In addition, this passage outlines a procedure for a Hebrew servant to voluntarily become a permanent slave, one repeated elsewhere (Deuteronomy 15:12-18). Apologists often point to this as proof of how humane OT slavery must have been – after all, why would a servant voluntarily give up their freedom if it wasn’t an awesome lifestyle? But the passage itself gives the answer – getting your freedom would mean abandoning your wife and children, who would remain slaves for life. One of the greatest cruelties of slavery (which is often neglected when the OT is discussed) is the forcible separation of families. When given the choice of never seeing their families again or submitting to lifelong servitude, many male slaves understandably chose the latter, no matter how abusive their masters were. In this way, “voluntary” debt slavery could easily be made involuntary.
- War captives.
A third source of slaves was war. Apologists often refer to these as “prisoners of war”, but the more Biblically accurate term would be “spoils of war”. These people were forcibly taken from cities and nations whom the Israelites had defeated in war, and the passage governing their enslavement is Deuteronomy 20:10-18. The circumstances for cities who immediately surrender are slightly more open to debate, but for those who did not, it was clear – they were plunder, property of the Israelites kept as chattel slaves. Once again, since these were foreign slaves, they were not protected as Israelites were and became slaves for life.
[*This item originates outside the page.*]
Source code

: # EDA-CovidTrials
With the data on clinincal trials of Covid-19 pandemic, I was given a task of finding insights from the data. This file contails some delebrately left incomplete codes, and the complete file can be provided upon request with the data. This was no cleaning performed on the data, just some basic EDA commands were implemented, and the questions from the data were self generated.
This was how the Israelites were to treat all cities they attacked (with the exception of the few listed, which they had to massacre instead). To clear up any doubts of how these slaves were treated, Deuteronomy 21:10-14 lists the procedure for taking a woman captured in war as a sex slave; after a mourning period, the woman – her parents murdered in front of her, her home and belongings taken – becomes the wife of her captor, and remains his possession until he tires of her. This law was not merely hypothetical – Numbers 31 documents one example of the Israelites executing it under the direct orders of Moses and God himself.
These slaves were women and children who were attacked by Israelite aggressors, watched their brothers, husbands, and fathers be put to death, were stripped of all they owned and cared about, and were taken by the murderers as plunder to be physically and sexually exploited and kept as property for perpetuity. It is impossible to overemphasize how horrific, vile, and evil this law is; were it found anywhere but the Old Testament, excusing it in any way would be treated no differently than excusing the Holocaust.
- Kidnapping victims.
The fourth and final source of slaves was kidnapping. The Old Testament directly addresses kidnapping, or man-stealing, exactly twice. The verse most apologists point to is Exodus 21:16:
16 “Anyone who kidnaps someone is to be put to death, whether the victim has been sold or is still in the kidnapper’s possession.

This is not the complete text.